Pathfinding & Collision Detection
Functionality: The pathfinding and collision detection work together to allow the creatures within the game to move about in a natural looking way without colliding into one another.
Description: Spatial searching: The world is divided up into a coarse grid and each grid-point is designated to hold a list of entities that center's are contained within that grid-point. Each entity is contained within a bucket.
Collision detection: The spatial search is used to provide a list of entities we are potentially colliding with. A quick reject sphere test is done on each of these entities and finally an OBB (Oriented Bounding Box) check is done between entities that reported colliding during the sphere test.
Pathfinding: Highest-level pathfinding (from one side of the world to the other) is performed on a multi-resolution grid, to ensure a path is found. Convex hulls are then created to resolve collisions with entities along this path. If Entities (convex hulls) block a high level "clear passage" on the multi-resolution grid, they are temporarily "burnt in" for one high level pathfinding call to find an alternate route around an obstruction.
AI System
Functionality: The AI system was designed to allow the designers to create the high-level goals and desires of the AI without having programmer support for every detail.
Description: The AI we are using will be divided into two main layers. The high level scripted layer, and the low-level code layer. The scripted layer is a set of rules that the AI will use to determine what it should do based on the state of the game world and is written in a high level scripting language. The script will control the units and buildings from a high level and give them general desires or direction on what they should do. When scripted conditions are met the associated actions are executed by the low-level system. Examples of what the high-level script can do are request certain units, specific research, rank up, request a building, command units to attack, specify a general target, etc.
Sound Engine
Functionality: The Sound Engine was designed to take advantage of current and future audio technology and features without having to rewrite the entirety to support future technologies and hardware. The tools allow the Sound Designer a lot of flexibility with out requiring programmer support.

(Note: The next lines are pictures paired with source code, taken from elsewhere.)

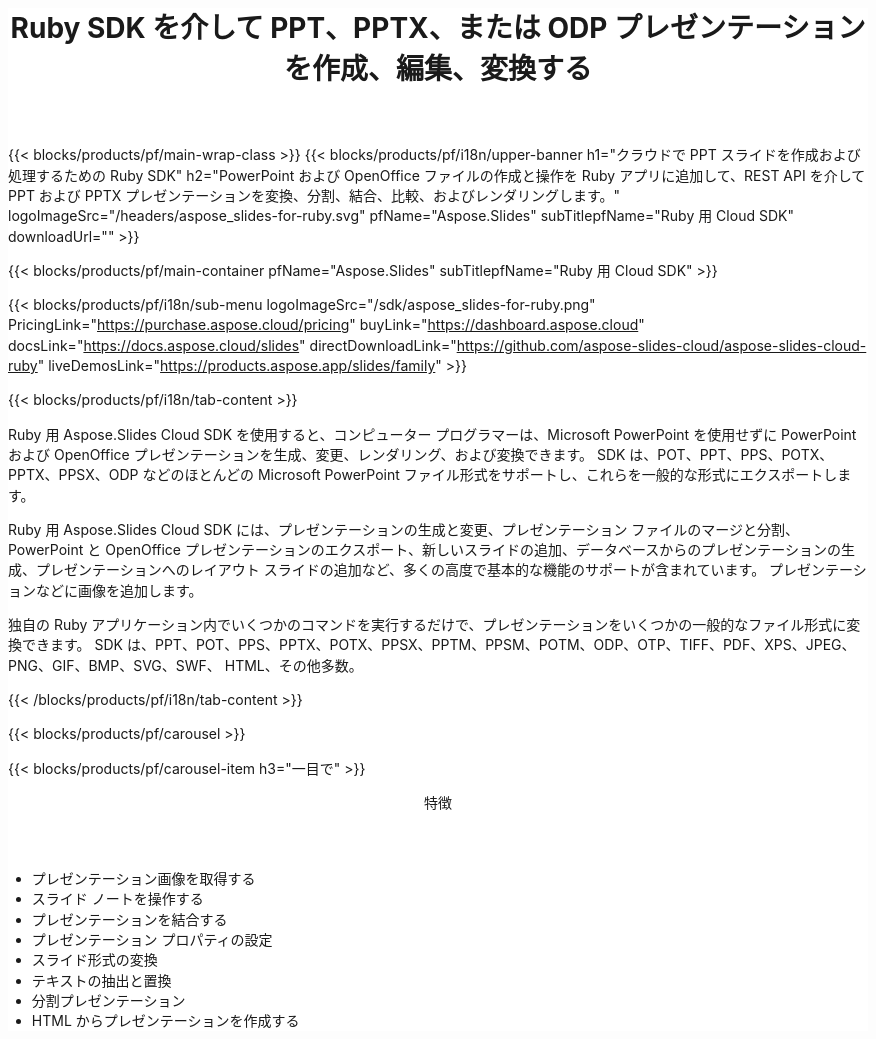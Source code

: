 ﻿---
title: Ruby SDK を介して PPT、PPTX、または ODP プレゼンテーションを作成、編集、変換する
description: PowerPoint および OpenOffice ファイルの作成と操作を Ruby アプリに追加して、REST API を介して PPT および PPTX プレゼンテーションを変換、分割、結合、比較、およびレンダリングします。
weight: 120
family: slides
platform: Ruby
---

{{< blocks/products/pf/main-wrap-class >}}
{{< blocks/products/pf/i18n/upper-banner h1="クラウドで PPT スライドを作成および処理するための Ruby SDK" h2="PowerPoint および OpenOffice ファイルの作成と操作を Ruby アプリに追加して、REST API を介して PPT および PPTX プレゼンテーションを変換、分割、結合、比較、およびレンダリングします。" logoImageSrc="/headers/aspose_slides-for-ruby.svg" pfName="Aspose.Slides" subTitlepfName="Ruby 用 Cloud SDK" downloadUrl="" >}}

{{< blocks/products/pf/main-container pfName="Aspose.Slides" subTitlepfName="Ruby 用 Cloud SDK" >}}

{{< blocks/products/pf/i18n/sub-menu logoImageSrc="/sdk/aspose_slides-for-ruby.png" PricingLink="https://purchase.aspose.cloud/pricing" buyLink="https://dashboard.aspose.cloud" docsLink="https://docs.aspose.cloud/slides" directDownloadLink="https://github.com/aspose-slides-cloud/aspose-slides-cloud-ruby" liveDemosLink="https://products.aspose.app/slides/family"  >}}

{{< blocks/products/pf/i18n/tab-content >}}
<p>Ruby 用 Aspose.Slides Cloud SDK を使用すると、コンピューター プログラマーは、Microsoft PowerPoint を使用せずに PowerPoint および OpenOffice プレゼンテーションを生成、変更、レンダリング、および変換できます。 SDK は、POT、PPT、PPS、POTX、PPTX、PPSX、ODP などのほとんどの Microsoft PowerPoint ファイル形式をサポートし、これらを一般的な形式にエクスポートします。</p>
<p>Ruby 用 Aspose.Slides Cloud SDK には、プレゼンテーションの生成と変更、プレゼンテーション ファイルのマージと分割、PowerPoint と OpenOffice プレゼンテーションのエクスポート、新しいスライドの追加、データベースからのプレゼンテーションの生成、プレゼンテーションへのレイアウト スライドの追加など、多くの高度で基本的な機能のサポートが含まれています。 プレゼンテーションなどに画像を追加します。</p>
<p>独自の Ruby アプリケーション内でいくつかのコマンドを実行するだけで、プレゼンテーションをいくつかの一般的なファイル形式に変換できます。 SDK は、PPT、POT、PPS、PPTX、POTX、PPSX、PPTM、PPSM、POTM、ODP、OTP、TIFF、PDF、XPS、JPEG、PNG、GIF、BMP、SVG、SWF、 HTML、その他多数。</p>
{{< /blocks/products/pf/i18n/tab-content >}}


{{< blocks/products/pf/carousel >}}

{{< blocks/products/pf/carousel-item h3="一目で" >}}
<div class="diagram1 d1-cloud">
<div class="d1-row">
<div class="d1-col d1-left"> </div>

<div class="d1-col d1-right"><header>特徴</header>
<ul>
<li>プレゼンテーション画像を取得する</li>
<li>スライド ノートを操作する</li>
<li>プレゼンテーションを結合する</li>
<li>プレゼンテーション プロパティの設定</li>
<li>スライド形式の変換</li>
<li>テキストの抽出と置換</li>
<li>分割プレゼンテーション</li>
<li>HTML からプレゼンテーションを作成する</li>
</ul>
</div>
</div>
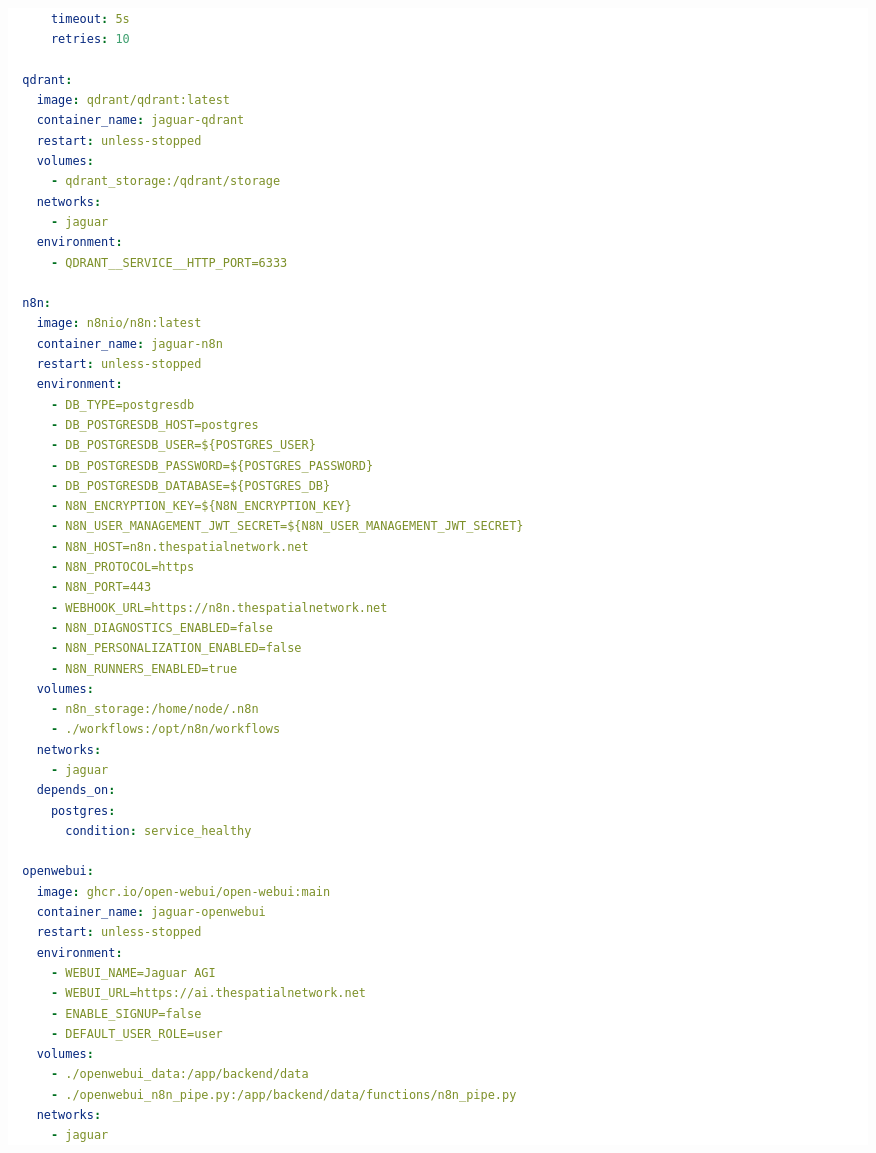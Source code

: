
 ```yaml
      timeout: 5s
      retries: 10

  qdrant:
    image: qdrant/qdrant:latest
    container_name: jaguar-qdrant
    restart: unless-stopped
    volumes:
      - qdrant_storage:/qdrant/storage
    networks:
      - jaguar
    environment:
      - QDRANT__SERVICE__HTTP_PORT=6333

  n8n:
    image: n8nio/n8n:latest
    container_name: jaguar-n8n
    restart: unless-stopped
    environment:
      - DB_TYPE=postgresdb
      - DB_POSTGRESDB_HOST=postgres
      - DB_POSTGRESDB_USER=${POSTGRES_USER}
      - DB_POSTGRESDB_PASSWORD=${POSTGRES_PASSWORD}
      - DB_POSTGRESDB_DATABASE=${POSTGRES_DB}
      - N8N_ENCRYPTION_KEY=${N8N_ENCRYPTION_KEY}
      - N8N_USER_MANAGEMENT_JWT_SECRET=${N8N_USER_MANAGEMENT_JWT_SECRET}
      - N8N_HOST=n8n.thespatialnetwork.net
      - N8N_PROTOCOL=https
      - N8N_PORT=443
      - WEBHOOK_URL=https://n8n.thespatialnetwork.net
      - N8N_DIAGNOSTICS_ENABLED=false
      - N8N_PERSONALIZATION_ENABLED=false
      - N8N_RUNNERS_ENABLED=true
    volumes:
      - n8n_storage:/home/node/.n8n
      - ./workflows:/opt/n8n/workflows
    networks:
      - jaguar
    depends_on:
      postgres:
        condition: service_healthy

  openwebui:
    image: ghcr.io/open-webui/open-webui:main
    container_name: jaguar-openwebui
    restart: unless-stopped
    environment:
      - WEBUI_NAME=Jaguar AGI
      - WEBUI_URL=https://ai.thespatialnetwork.net
      - ENABLE_SIGNUP=false
      - DEFAULT_USER_ROLE=user
    volumes:
      - ./openwebui_data:/app/backend/data
      - ./openwebui_n8n_pipe.py:/app/backend/data/functions/n8n_pipe.py
    networks:
      - jaguar
```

Description: The Sound engine is a feature rich, flexible high-level sound engine that is hardware independent by using a standardized interface to a low-level hardware dependant dynamic link library (DLL).
The high-level sound engine is designed to utilize the latest technologies in sound, including positional 3-D audio, compression techniques, interactive music, envelopes and DSP filters. By abstracting these at a high level, the users (application programmers, sound designers and composers) can utilize these features without knowledge of the underlying hardware's capabilities and implementation.
Implementing the hardware dependant interface in a low-level DLL allows us to create new DLLs to support new hardware as it becomes available. It also allows us to switch hardware platforms with a minimal amount of new code to support the new platform; for example switching from PC (our current platform) to one of the next generation gaming consoles like the Sony Playstation2 or Microsoft X-Box.
Extendable Game Architecture
Functionality: Our goal was to design an object-oriented architecture for a Real-Time Strategy game that will be easily modifiable.
Description: This architecture will allow us to easily produce incremental content as data modifications, code add-ons and full sequels. To achieve this goal, we created a set of high quality tools for creating the game data, scripts that are easily modified drive most aspects of the game and the game runs from a "MOD" dll to separate the "MOD" specific code from the game engine. The game engine, tools and specifications could be licensed for creating an entirely new game or specific tools can be released to the "MOD" community to produce the user created incremental content that helps the longevity of most games today.